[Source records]
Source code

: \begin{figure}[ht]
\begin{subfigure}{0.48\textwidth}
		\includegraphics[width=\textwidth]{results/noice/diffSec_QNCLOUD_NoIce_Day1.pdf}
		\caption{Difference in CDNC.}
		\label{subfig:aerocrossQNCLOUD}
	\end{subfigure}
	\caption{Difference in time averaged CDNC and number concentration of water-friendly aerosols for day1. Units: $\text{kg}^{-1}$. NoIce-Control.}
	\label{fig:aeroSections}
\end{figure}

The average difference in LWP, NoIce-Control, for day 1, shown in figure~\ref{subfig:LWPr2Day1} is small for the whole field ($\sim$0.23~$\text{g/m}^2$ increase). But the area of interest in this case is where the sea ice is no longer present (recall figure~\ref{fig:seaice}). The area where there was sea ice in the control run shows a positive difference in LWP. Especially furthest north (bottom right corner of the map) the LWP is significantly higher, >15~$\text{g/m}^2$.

* * *

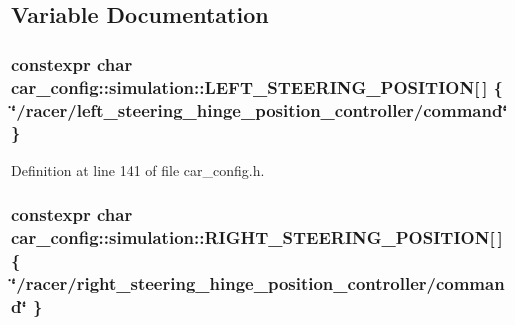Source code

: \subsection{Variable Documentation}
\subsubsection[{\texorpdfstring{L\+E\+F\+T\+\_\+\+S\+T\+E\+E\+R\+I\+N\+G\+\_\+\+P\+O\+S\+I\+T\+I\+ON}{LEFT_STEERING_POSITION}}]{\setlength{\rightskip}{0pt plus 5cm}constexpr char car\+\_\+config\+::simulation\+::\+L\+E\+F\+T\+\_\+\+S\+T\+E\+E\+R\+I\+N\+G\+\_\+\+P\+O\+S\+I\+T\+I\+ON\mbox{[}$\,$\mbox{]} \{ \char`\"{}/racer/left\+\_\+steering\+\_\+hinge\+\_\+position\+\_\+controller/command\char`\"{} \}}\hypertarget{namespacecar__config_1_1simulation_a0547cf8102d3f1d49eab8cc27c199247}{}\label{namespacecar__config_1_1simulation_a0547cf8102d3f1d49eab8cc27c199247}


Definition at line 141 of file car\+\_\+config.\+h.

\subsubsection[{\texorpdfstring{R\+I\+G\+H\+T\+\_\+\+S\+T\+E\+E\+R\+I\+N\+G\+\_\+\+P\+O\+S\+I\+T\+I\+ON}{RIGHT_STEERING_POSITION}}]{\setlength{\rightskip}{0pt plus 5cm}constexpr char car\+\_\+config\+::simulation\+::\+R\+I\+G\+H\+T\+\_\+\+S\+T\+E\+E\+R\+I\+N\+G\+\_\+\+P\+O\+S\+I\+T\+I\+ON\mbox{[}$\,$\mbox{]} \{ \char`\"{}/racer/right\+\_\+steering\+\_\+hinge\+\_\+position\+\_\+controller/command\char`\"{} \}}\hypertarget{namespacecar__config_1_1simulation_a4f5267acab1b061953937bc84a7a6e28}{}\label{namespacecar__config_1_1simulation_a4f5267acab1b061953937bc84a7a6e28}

Task details: Make a copy of each line in the records above that has the word "textwidth".

Task output:
\begin{subfigure}{0.48\textwidth}
		\includegraphics[width=\textwidth]{results/noice/diffSec_QNCLOUD_NoIce_Day1.pdf}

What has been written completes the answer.